When the US fired 60 Tomahawk missiles at the airbase from which the attack was allegedly launched, it was Tillerson, along with national security adviser H.R. McMaster, who initially briefed reporters at Trump’s Florida resort, Mar-a-Lago.

No ‘hard evidence’

Tillerson has been pointed in his criticism of Moscow since the attack, but has so far stopped short alleging complicity.

In his ABC interview, Tillerson said he had not seen any “hard evidence” connecting Russia directly to the attack, despite the fact that Russian troops were present at the Syrian air base during that time and a Russian drone flew over the hospital treating victims from the chemical attack. Hours later, the hospital was bombed, but it is unknown if the bomb was from a Russian or Syrian aircraft.

“I don’t draw conclusions of complicity at all,” Tillerson said. “But clearly, they’ve been incompetent, and perhaps they’ve simply been out-maneuvered by the Syrians.”

He’s also been more restrained in his calls for Assad’s removal than other members of his party, including Trump’s United Nations Ambassador Nikki Haley.

“Regime change is something that we think is going to happen, because all of the parties are going to see that Assad is not the leader that needs to be taking place in Syria,” Haley told CNN’s Jake Tapper Sunday on “State of the Union.”

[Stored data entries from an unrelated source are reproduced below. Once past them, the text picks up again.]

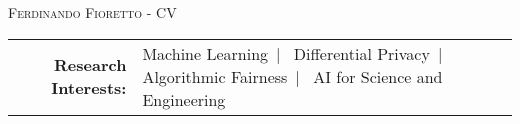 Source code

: \documentclass[localFont,alternative]{documentMETADATA}
\begin{document}
\makecvheader\sloppy\allowdisplaybreaks

	\makecvfooter
		{\textsc{}} %
		{\textsc{Ferdinando Fioretto - CV}}
		{\thepage}


	\begin{tabular}{r l} 
	{\bf Research Interests:} &
	{Machine Learning}~|~
	{Differential Privacy}~|~
	{Algorithmic Fairness}~|~
	{AI for Science and Engineering}
	\end{tabular}



\setlength{\LTleft}{-0pt}
		 
\setlength{\LTleft}{-20pt}
	
\setlength{\LTleft}{-0pt}
	
	
	 
	\pagebreak
	          
	
	
\end{document}
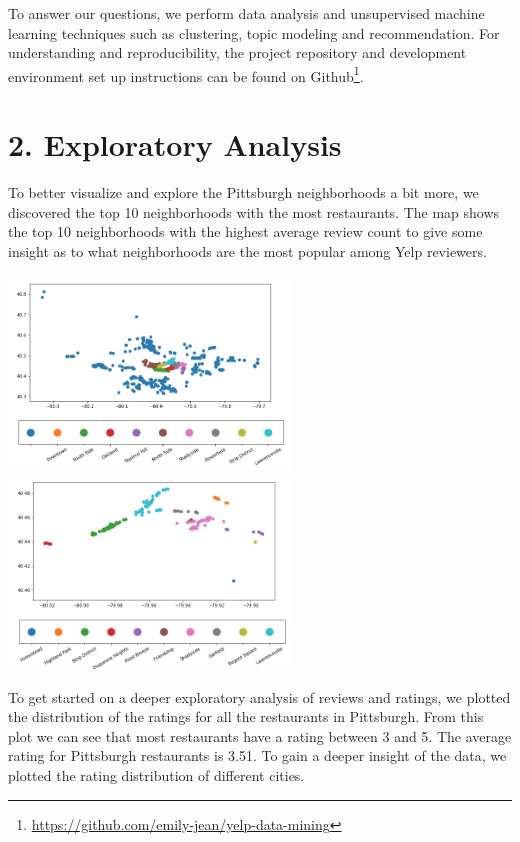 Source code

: \documentclass{neu_handout}
\begin{document}
To answer our questions, we perform data analysis and unsupervised machine learning techniques such as clustering, topic modeling and recommendation. For understanding and reproducibility, the project repository and development environment set up instructions can be found on Github\footnote{\url{https://github.com/emily-jean/yelp-data-mining}}. 

\section*{2. Exploratory Analysis}


To better visualize and explore the Pittsburgh neighborhoods a bit more, we discovered the top 10 neighborhoods with the most restaurants. The map shows the top 10 neighborhoods with the highest average review count to give some insight as to what neighborhoods are the most popular among Yelp reviewers.

\begin{center}
\includegraphics[width=75mm,scale=0.5]{pitts_hoods_most_restaurants}
\includegraphics[width=75mm,scale=0.5]{top_10_most_popular_neighborhoods}
\end{center}

To get started on a deeper exploratory analysis of reviews and ratings, we plotted the distribution of the ratings for all the restaurants in Pittsburgh. From this plot we can see that most restaurants have a rating between 3 and 5. The average rating for Pittsburgh restaurants is 3.51. To gain a deeper insight of the data, we plotted the rating distribution of different cities. 
\end{document}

It’s a view echoed by Sen. Marco Rubio, R-Florida, who sits on the Senate Foreign Relations Committee.

“You cannot have a stable Syria without jihadist elements on the ground as long as Bashar al-Assad is in power,” Rubio said on ABC’s “This Week.” “And the quicker (administration officials) realize that, the better our strategy’s going to be.”

Position of strength

Tillerson comes to Moscow directly from Lucca, Italy, where he met with key counterparts, including United Kingdom Foreign Secretary Boris Johnson, who canceled his own planned trip to Moscow in the aftermath of last week’s attack.

Speaking from Lucca on Monday, Johnson said the western powers were working to give Tillerson “the clearest possible mandate” to enter into talks with Russia on Syria from a position of strength.

The Trump administration has found itself increasingly at loggerheads with Putin’s government over the past month, as expectations of a second relationship “reset” dim.

As a presidential candidate, Trump signaled he was open to a new era of friendly relations with Moscow. But in the months since the inauguration, his administration has been embroiled in controversy over campaign official’s ties to the Russian government.

The two countries also remain at odds over Russia’s support for separatist elements in Ukraine, and annexation of the Crimean peninsula. Until Russia shifts course in the region, the Trump administration has made clear it will not lift the series of related sanctions imposed by the Obama administration in 2014.

Last week, a senior State Department official briefing reporters ahead of Tillerson’s visit said the administration is still hopeful it can expand cooperation with Moscow on issues such as counter-terrorism, but officials are realistic in their expectations.

“The secretary’s role is to explore those opportunities and then report back on whether he thinks the Russians are prepared to address some of the issues of concern, or whether they’re not,” the official said. “And I think that’s what he’ll be reporting back to the President.”